#### YOUR ASSIGNMENT:
Copy nothing from the entries below except the lines from the one containing "built with TensorFlow" through the one containing "software and resources", and copy those exactly.

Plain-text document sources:
= Beginning of Section =
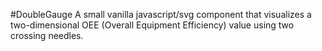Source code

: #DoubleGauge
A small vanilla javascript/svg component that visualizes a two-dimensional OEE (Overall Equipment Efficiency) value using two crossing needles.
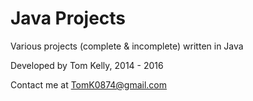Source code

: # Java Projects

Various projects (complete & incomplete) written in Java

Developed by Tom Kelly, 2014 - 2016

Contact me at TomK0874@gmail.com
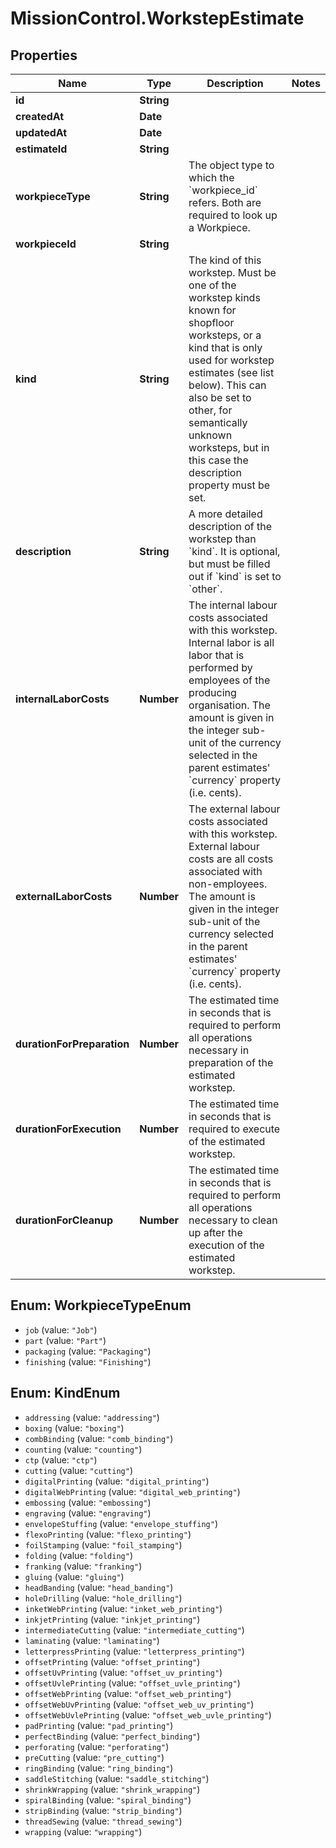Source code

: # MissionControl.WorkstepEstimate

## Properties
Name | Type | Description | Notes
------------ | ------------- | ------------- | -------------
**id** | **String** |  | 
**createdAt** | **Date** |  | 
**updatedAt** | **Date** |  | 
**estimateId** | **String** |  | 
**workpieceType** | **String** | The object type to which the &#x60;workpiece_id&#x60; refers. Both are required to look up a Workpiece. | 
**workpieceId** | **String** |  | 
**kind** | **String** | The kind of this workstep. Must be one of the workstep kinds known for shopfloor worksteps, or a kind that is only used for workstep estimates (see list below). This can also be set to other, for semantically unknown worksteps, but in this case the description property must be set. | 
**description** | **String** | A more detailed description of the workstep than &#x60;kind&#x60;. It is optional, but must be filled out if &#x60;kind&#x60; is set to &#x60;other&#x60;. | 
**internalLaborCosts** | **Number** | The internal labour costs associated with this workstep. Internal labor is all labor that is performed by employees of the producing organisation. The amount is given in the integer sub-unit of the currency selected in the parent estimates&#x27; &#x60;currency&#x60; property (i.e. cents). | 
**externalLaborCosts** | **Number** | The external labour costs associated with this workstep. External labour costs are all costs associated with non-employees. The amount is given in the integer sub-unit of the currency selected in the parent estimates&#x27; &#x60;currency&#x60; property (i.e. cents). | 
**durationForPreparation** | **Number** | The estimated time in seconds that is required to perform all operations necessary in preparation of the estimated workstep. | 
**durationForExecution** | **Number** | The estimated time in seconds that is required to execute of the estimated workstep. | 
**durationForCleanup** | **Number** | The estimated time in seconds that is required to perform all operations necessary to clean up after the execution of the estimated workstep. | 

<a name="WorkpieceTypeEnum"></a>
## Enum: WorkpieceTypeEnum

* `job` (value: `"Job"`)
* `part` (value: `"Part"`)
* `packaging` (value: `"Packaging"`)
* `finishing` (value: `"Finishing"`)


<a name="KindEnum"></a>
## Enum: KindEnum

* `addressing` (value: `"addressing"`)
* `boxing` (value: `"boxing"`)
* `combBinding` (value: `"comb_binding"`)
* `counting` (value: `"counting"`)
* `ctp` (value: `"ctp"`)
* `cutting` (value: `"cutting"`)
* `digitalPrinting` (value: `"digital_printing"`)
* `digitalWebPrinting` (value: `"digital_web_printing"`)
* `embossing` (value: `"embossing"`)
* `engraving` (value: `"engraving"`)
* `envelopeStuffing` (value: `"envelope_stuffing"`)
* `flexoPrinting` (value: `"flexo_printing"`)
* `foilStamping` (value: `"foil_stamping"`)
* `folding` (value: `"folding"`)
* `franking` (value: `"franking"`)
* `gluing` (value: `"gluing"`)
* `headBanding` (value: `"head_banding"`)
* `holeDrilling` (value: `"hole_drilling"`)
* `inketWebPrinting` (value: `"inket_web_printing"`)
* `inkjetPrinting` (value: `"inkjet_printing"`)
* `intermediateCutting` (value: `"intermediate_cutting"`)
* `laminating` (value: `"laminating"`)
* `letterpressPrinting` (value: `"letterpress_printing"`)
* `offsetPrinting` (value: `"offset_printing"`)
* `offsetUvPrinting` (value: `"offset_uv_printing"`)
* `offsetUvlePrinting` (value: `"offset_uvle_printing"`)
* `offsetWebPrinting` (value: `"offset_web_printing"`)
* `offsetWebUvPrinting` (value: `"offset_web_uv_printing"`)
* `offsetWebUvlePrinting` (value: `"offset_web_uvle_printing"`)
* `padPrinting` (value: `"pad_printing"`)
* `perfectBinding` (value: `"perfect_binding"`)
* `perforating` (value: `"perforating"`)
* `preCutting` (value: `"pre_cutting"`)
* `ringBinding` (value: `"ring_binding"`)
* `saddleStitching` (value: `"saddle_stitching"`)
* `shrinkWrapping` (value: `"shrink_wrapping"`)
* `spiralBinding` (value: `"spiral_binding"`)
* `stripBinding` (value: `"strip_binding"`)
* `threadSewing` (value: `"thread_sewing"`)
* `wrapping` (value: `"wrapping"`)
= End of Section =
= Beginning of Section =
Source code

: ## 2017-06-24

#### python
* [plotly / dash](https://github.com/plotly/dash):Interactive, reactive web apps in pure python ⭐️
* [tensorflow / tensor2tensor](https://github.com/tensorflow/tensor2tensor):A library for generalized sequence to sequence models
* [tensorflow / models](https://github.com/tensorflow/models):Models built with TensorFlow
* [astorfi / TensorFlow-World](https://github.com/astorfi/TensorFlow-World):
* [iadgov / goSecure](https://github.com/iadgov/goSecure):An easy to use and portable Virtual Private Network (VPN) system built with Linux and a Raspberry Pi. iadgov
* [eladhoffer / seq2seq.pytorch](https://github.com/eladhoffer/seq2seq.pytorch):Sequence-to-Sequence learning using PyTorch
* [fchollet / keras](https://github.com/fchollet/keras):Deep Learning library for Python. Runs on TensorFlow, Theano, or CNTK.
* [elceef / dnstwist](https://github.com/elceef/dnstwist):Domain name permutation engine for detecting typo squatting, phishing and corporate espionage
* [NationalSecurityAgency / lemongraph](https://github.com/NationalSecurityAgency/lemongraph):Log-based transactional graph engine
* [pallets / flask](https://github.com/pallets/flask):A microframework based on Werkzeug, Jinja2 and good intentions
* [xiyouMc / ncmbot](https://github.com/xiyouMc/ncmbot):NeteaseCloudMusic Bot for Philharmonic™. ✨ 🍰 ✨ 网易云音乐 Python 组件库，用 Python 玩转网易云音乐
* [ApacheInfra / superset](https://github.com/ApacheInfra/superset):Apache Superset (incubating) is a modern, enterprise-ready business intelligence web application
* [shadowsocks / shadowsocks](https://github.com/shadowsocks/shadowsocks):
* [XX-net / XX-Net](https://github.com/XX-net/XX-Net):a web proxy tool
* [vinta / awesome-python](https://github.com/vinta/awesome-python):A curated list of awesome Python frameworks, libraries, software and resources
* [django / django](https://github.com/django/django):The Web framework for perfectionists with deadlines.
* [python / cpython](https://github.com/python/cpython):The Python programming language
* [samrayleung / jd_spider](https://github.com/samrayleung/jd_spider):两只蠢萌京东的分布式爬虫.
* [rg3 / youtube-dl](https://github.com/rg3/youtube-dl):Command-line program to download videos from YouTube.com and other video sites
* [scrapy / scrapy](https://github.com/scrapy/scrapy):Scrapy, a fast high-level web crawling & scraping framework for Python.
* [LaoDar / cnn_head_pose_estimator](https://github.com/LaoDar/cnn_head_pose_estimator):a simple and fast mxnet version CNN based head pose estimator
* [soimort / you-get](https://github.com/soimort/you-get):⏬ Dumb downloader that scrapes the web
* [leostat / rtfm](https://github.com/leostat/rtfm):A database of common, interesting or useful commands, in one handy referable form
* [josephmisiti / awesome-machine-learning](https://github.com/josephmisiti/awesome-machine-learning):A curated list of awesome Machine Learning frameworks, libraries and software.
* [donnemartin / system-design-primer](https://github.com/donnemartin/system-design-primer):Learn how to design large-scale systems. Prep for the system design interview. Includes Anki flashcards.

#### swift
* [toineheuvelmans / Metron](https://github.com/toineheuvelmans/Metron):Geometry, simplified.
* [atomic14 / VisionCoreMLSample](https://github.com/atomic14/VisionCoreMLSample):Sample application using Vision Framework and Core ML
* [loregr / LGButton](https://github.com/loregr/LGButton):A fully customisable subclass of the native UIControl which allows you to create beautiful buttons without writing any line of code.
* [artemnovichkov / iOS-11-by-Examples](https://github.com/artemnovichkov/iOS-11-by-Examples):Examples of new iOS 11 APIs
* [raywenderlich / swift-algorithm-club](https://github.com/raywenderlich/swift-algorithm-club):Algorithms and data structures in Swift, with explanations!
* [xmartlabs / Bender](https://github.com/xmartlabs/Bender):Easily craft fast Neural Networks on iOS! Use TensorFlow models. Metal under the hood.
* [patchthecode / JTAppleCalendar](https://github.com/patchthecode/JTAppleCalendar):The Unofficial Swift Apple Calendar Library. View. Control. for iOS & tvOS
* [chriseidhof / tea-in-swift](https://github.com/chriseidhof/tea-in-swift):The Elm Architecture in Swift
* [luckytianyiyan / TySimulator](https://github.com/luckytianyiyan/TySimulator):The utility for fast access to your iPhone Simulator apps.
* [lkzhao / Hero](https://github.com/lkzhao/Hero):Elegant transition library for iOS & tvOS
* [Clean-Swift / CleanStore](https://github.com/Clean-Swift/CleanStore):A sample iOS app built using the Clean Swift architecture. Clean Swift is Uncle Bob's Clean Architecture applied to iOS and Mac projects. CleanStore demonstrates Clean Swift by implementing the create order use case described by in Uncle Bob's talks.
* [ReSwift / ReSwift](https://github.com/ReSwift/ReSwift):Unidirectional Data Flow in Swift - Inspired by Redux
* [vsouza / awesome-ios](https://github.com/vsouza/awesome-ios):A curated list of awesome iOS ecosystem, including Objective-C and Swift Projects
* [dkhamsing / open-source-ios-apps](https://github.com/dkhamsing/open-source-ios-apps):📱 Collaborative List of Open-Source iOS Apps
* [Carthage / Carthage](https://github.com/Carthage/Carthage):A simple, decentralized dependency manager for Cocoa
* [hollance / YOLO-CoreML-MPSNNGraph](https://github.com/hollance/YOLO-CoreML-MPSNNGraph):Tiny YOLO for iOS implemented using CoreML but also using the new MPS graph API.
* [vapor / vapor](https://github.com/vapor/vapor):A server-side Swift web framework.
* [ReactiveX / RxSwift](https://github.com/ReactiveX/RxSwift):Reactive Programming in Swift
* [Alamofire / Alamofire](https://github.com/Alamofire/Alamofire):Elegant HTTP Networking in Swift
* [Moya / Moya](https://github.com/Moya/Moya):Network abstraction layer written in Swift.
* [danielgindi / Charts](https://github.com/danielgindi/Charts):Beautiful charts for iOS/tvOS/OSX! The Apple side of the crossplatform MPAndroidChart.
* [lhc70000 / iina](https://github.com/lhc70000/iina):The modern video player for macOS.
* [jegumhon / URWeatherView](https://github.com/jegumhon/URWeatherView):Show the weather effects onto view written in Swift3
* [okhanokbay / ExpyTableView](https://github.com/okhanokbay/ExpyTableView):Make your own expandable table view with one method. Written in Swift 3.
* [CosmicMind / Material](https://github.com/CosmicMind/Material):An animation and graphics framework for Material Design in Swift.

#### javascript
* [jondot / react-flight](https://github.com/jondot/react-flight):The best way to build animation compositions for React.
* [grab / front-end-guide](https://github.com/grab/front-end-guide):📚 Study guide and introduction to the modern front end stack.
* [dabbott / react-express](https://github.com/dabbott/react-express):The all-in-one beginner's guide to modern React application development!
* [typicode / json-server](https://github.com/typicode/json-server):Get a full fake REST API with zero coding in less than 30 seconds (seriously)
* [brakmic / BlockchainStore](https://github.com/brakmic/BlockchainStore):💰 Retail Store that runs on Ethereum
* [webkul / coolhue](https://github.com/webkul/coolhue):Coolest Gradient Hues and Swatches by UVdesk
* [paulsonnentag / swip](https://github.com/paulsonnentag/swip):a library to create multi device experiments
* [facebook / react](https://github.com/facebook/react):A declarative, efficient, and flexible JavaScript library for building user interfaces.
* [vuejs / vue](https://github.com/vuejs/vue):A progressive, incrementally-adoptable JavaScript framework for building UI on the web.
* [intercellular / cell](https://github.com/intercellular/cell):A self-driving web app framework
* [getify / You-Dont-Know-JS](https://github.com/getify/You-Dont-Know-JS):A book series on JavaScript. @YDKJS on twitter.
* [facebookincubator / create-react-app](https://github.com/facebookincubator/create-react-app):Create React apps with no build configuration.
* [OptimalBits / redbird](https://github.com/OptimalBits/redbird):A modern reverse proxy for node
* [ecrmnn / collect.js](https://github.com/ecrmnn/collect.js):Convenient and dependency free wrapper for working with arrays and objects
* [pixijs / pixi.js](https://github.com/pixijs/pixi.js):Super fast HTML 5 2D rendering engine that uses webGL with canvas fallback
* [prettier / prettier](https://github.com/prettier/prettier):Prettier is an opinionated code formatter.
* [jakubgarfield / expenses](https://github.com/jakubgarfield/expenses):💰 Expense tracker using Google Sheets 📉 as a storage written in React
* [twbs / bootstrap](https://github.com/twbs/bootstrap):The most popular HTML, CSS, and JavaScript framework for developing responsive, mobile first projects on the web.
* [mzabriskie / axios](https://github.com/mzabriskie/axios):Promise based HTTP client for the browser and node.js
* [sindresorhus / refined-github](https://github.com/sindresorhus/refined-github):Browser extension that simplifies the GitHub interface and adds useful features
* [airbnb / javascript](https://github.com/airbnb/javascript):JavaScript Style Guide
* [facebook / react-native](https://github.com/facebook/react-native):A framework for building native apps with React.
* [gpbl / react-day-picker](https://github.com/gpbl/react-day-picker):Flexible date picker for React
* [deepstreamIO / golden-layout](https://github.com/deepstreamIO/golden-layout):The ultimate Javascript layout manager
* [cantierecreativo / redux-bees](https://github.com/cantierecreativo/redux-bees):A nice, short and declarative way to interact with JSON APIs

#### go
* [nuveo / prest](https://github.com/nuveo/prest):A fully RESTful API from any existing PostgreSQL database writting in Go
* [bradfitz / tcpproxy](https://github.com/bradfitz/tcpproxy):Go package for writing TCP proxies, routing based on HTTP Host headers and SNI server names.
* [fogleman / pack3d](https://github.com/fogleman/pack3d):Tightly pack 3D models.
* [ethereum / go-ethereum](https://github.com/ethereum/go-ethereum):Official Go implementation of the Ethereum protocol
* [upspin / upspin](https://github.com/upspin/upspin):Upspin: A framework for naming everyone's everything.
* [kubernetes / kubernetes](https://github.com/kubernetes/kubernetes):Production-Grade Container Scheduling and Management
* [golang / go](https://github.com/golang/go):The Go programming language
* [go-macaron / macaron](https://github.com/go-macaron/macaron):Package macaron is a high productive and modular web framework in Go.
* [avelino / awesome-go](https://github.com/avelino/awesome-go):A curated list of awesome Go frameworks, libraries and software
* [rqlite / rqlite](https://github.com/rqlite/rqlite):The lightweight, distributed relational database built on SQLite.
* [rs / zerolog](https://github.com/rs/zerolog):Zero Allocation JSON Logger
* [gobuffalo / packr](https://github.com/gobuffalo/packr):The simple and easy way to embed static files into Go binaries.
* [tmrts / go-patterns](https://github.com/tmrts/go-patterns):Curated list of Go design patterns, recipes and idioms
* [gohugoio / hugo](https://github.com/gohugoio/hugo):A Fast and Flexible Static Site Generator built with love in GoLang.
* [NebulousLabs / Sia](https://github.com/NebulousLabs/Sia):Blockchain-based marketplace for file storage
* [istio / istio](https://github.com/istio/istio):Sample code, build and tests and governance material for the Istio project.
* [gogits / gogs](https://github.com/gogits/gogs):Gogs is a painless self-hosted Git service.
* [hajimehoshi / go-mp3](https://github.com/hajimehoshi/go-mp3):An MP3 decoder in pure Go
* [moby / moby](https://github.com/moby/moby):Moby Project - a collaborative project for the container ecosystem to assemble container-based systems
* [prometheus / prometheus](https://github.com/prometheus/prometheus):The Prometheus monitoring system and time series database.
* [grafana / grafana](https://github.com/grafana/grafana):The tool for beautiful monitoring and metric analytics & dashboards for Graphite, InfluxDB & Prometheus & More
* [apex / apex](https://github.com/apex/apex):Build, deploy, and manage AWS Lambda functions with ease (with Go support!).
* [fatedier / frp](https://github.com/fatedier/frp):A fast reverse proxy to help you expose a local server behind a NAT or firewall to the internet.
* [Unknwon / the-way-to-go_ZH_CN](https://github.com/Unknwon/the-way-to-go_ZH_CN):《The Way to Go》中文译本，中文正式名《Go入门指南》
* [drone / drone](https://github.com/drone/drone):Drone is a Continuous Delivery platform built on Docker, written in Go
= End of Section =
#### TASK SOLUTION:
* [tensorflow / models](https://github.com/tensorflow/models):Models built with TensorFlow
* [astorfi / TensorFlow-World](https://github.com/astorfi/TensorFlow-World):
* [iadgov / goSecure](https://github.com/iadgov/goSecure):An easy to use and portable Virtual Private Network (VPN) system built with Linux and a Raspberry Pi. iadgov
* [eladhoffer / seq2seq.pytorch](https://github.com/eladhoffer/seq2seq.pytorch):Sequence-to-Sequence learning using PyTorch
* [fchollet / keras](https://github.com/fchollet/keras):Deep Learning library for Python. Runs on TensorFlow, Theano, or CNTK.
* [elceef / dnstwist](https://github.com/elceef/dnstwist):Domain name permutation engine for detecting typo squatting, phishing and corporate espionage
* [NationalSecurityAgency / lemongraph](https://github.com/NationalSecurityAgency/lemongraph):Log-based transactional graph engine
* [pallets / flask](https://github.com/pallets/flask):A microframework based on Werkzeug, Jinja2 and good intentions
* [xiyouMc / ncmbot](https://github.com/xiyouMc/ncmbot):NeteaseCloudMusic Bot for Philharmonic™. ✨ 🍰 ✨ 网易云音乐 Python 组件库，用 Python 玩转网易云音乐
* [ApacheInfra / superset](https://github.com/ApacheInfra/superset):Apache Superset (incubating) is a modern, enterprise-ready business intelligence web application
* [shadowsocks / shadowsocks](https://github.com/shadowsocks/shadowsocks):
* [XX-net / XX-Net](https://github.com/XX-net/XX-Net):a web proxy tool
* [vinta / awesome-python](https://github.com/vinta/awesome-python):A curated list of awesome Python frameworks, libraries, software and resources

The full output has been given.